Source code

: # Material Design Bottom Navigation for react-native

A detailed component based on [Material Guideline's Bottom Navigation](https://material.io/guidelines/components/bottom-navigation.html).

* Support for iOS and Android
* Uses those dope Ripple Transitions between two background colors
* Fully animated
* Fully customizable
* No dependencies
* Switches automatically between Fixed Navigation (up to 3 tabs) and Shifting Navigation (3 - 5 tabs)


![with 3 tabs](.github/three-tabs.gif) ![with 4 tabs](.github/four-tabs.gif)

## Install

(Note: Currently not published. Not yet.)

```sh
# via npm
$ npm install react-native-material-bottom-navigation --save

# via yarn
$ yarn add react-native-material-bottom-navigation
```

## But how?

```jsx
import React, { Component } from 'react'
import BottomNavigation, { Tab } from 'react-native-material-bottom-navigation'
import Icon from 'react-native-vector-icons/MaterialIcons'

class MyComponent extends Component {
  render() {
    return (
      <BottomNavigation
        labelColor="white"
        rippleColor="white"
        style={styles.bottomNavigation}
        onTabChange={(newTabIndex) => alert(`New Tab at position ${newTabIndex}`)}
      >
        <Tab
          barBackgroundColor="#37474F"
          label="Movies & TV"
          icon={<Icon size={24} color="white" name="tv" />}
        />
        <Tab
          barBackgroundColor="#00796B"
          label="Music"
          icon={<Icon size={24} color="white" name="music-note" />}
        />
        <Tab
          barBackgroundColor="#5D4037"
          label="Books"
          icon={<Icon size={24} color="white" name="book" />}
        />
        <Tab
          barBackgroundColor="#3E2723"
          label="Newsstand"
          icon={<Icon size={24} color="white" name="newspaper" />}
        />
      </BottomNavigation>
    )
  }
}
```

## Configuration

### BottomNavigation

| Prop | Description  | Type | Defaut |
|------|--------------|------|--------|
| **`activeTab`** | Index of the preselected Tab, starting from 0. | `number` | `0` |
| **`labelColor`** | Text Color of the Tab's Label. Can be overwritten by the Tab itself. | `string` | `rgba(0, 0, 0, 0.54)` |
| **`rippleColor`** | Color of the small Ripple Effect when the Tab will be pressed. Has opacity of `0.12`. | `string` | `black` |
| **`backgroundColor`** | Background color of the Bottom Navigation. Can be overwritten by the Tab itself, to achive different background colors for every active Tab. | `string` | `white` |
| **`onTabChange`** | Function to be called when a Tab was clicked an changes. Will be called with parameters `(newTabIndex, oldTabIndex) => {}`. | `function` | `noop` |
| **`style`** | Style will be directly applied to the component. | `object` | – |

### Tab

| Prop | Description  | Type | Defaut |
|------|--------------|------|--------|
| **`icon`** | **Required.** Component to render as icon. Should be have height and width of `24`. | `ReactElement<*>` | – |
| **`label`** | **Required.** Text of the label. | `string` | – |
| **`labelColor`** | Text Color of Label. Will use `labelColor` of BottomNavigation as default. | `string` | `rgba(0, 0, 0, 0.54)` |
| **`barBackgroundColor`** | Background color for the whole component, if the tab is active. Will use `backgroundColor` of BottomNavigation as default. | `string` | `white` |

• To do: Every line in the material must be retyped exactly, with none omitted.

• Result of the task:
Source code

: # Material Design Bottom Navigation for react-native

A detailed component based on [Material Guideline's Bottom Navigation](https://material.io/guidelines/components/bottom-navigation.html).

* Support for iOS and Android
* Uses those dope Ripple Transitions between two background colors
* Fully animated
* Fully customizable
* No dependencies
* Switches automatically between Fixed Navigation (up to 3 tabs) and Shifting Navigation (3 - 5 tabs)


![with 3 tabs](.github/three-tabs.gif) ![with 4 tabs](.github/four-tabs.gif)

## Install

(Note: Currently not published. Not yet.)

```sh
# via npm
$ npm install react-native-material-bottom-navigation --save

# via yarn
$ yarn add react-native-material-bottom-navigation
```

## But how?

```jsx
import React, { Component } from 'react'
import BottomNavigation, { Tab } from 'react-native-material-bottom-navigation'
import Icon from 'react-native-vector-icons/MaterialIcons'

class MyComponent extends Component {
  render() {
    return (
      <BottomNavigation
        labelColor="white"
        rippleColor="white"
        style={styles.bottomNavigation}
        onTabChange={(newTabIndex) => alert(`New Tab at position ${newTabIndex}`)}
      >
        <Tab
          barBackgroundColor="#37474F"
          label="Movies & TV"
          icon={<Icon size={24} color="white" name="tv" />}
        />
        <Tab
          barBackgroundColor="#00796B"
          label="Music"
          icon={<Icon size={24} color="white" name="music-note" />}
        />
        <Tab
          barBackgroundColor="#5D4037"
          label="Books"
          icon={<Icon size={24} color="white" name="book" />}
        />
        <Tab
          barBackgroundColor="#3E2723"
          label="Newsstand"
          icon={<Icon size={24} color="white" name="newspaper" />}
        />
      </BottomNavigation>
    )
  }
}
```

## Configuration

### BottomNavigation

| Prop | Description  | Type | Defaut |
|------|--------------|------|--------|
| **`activeTab`** | Index of the preselected Tab, starting from 0. | `number` | `0` |
| **`labelColor`** | Text Color of the Tab's Label. Can be overwritten by the Tab itself. | `string` | `rgba(0, 0, 0, 0.54)` |
| **`rippleColor`** | Color of the small Ripple Effect when the Tab will be pressed. Has opacity of `0.12`. | `string` | `black` |
| **`backgroundColor`** | Background color of the Bottom Navigation. Can be overwritten by the Tab itself, to achive different background colors for every active Tab. | `string` | `white` |
| **`onTabChange`** | Function to be called when a Tab was clicked an changes. Will be called with parameters `(newTabIndex, oldTabIndex) => {}`. | `function` | `noop` |
| **`style`** | Style will be directly applied to the component. | `object` | – |

### Tab

| Prop | Description  | Type | Defaut |
|------|--------------|------|--------|
| **`icon`** | **Required.** Component to render as icon. Should be have height and width of `24`. | `ReactElement<*>` | – |
| **`label`** | **Required.** Text of the label. | `string` | – |
| **`labelColor`** | Text Color of Label. Will use `labelColor` of BottomNavigation as default. | `string` | `rgba(0, 0, 0, 0.54)` |
| **`barBackgroundColor`** | Background color for the whole component, if the tab is active. Will use `backgroundColor` of BottomNavigation as default. | `string` | `white` |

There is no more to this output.